Extracted data entries:

==============================

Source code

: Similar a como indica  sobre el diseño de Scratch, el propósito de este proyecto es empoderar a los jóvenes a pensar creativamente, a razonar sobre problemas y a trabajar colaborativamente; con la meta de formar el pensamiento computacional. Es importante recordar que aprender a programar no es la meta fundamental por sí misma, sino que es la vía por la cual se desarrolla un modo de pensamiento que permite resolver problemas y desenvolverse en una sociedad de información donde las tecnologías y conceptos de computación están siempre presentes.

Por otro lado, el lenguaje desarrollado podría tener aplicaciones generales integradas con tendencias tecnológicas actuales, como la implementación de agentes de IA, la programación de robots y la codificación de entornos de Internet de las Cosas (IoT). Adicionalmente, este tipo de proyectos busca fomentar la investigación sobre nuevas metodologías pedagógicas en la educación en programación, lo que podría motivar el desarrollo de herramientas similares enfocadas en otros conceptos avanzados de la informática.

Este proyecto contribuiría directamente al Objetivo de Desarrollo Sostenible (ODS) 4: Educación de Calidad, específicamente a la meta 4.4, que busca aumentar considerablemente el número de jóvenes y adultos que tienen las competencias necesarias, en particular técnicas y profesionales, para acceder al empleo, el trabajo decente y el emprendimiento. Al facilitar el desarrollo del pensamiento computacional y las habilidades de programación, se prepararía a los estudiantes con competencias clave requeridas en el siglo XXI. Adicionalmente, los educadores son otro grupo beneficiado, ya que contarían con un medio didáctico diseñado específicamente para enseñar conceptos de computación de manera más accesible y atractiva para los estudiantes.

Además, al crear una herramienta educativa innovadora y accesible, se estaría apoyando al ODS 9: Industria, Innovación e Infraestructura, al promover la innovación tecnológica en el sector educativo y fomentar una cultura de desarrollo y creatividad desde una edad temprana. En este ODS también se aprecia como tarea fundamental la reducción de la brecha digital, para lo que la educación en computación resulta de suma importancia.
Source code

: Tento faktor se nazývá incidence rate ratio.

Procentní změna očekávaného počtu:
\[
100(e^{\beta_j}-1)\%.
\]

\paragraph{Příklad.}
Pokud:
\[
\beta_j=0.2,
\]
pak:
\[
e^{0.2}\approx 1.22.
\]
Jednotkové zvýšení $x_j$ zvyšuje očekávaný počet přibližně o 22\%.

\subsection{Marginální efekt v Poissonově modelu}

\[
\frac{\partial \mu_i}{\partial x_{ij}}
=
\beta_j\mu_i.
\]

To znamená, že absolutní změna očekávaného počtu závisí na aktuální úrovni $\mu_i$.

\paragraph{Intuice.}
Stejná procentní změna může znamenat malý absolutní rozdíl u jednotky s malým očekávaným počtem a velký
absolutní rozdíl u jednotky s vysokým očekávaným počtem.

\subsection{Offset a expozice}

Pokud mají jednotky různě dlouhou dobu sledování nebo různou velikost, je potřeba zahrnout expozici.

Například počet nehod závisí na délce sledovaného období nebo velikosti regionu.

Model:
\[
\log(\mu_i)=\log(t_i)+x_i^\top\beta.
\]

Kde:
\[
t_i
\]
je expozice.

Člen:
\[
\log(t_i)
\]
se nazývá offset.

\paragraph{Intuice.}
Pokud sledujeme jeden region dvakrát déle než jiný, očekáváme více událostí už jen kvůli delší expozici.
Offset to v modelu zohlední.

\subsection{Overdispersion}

==============================

Exercise brief >> Retype all of the records above, word for word.

Finished exercise >>
Source code

: Similar a como indica  sobre el diseño de Scratch, el propósito de este proyecto es empoderar a los jóvenes a pensar creativamente, a razonar sobre problemas y a trabajar colaborativamente; con la meta de formar el pensamiento computacional. Es importante recordar que aprender a programar no es la meta fundamental por sí misma, sino que es la vía por la cual se desarrolla un modo de pensamiento que permite resolver problemas y desenvolverse en una sociedad de información donde las tecnologías y conceptos de computación están siempre presentes.

Por otro lado, el lenguaje desarrollado podría tener aplicaciones generales integradas con tendencias tecnológicas actuales, como la implementación de agentes de IA, la programación de robots y la codificación de entornos de Internet de las Cosas (IoT). Adicionalmente, este tipo de proyectos busca fomentar la investigación sobre nuevas metodologías pedagógicas en la educación en programación, lo que podría motivar el desarrollo de herramientas similares enfocadas en otros conceptos avanzados de la informática.

Este proyecto contribuiría directamente al Objetivo de Desarrollo Sostenible (ODS) 4: Educación de Calidad, específicamente a la meta 4.4, que busca aumentar considerablemente el número de jóvenes y adultos que tienen las competencias necesarias, en particular técnicas y profesionales, para acceder al empleo, el trabajo decente y el emprendimiento. Al facilitar el desarrollo del pensamiento computacional y las habilidades de programación, se prepararía a los estudiantes con competencias clave requeridas en el siglo XXI. Adicionalmente, los educadores son otro grupo beneficiado, ya que contarían con un medio didáctico diseñado específicamente para enseñar conceptos de computación de manera más accesible y atractiva para los estudiantes.

Además, al crear una herramienta educativa innovadora y accesible, se estaría apoyando al ODS 9: Industria, Innovación e Infraestructura, al promover la innovación tecnológica en el sector educativo y fomentar una cultura de desarrollo y creatividad desde una edad temprana. En este ODS también se aprecia como tarea fundamental la reducción de la brecha digital, para lo que la educación en computación resulta de suma importancia.
Source code

: Tento faktor se nazývá incidence rate ratio.

Procentní změna očekávaného počtu:
\[
100(e^{\beta_j}-1)\%.
\]

\paragraph{Příklad.}
Pokud:
\[
\beta_j=0.2,
\]
pak:
\[
e^{0.2}\approx 1.22.
\]
Jednotkové zvýšení $x_j$ zvyšuje očekávaný počet přibližně o 22\%.

\subsection{Marginální efekt v Poissonově modelu}

\[
\frac{\partial \mu_i}{\partial x_{ij}}
=
\beta_j\mu_i.
\]

To znamená, že absolutní změna očekávaného počtu závisí na aktuální úrovni $\mu_i$.

\paragraph{Intuice.}
Stejná procentní změna může znamenat malý absolutní rozdíl u jednotky s malým očekávaným počtem a velký
absolutní rozdíl u jednotky s vysokým očekávaným počtem.

\subsection{Offset a expozice}

Pokud mají jednotky různě dlouhou dobu sledování nebo různou velikost, je potřeba zahrnout expozici.

Například počet nehod závisí na délce sledovaného období nebo velikosti regionu.

Model:
\[
\log(\mu_i)=\log(t_i)+x_i^\top\beta.
\]

Kde:
\[
t_i
\]
je expozice.

Člen:
\[
\log(t_i)
\]
se nazývá offset.

\paragraph{Intuice.}
Pokud sledujeme jeden region dvakrát déle než jiný, očekáváme více událostí už jen kvůli delší expozici.
Offset to v modelu zohlední.

\subsection{Overdispersion}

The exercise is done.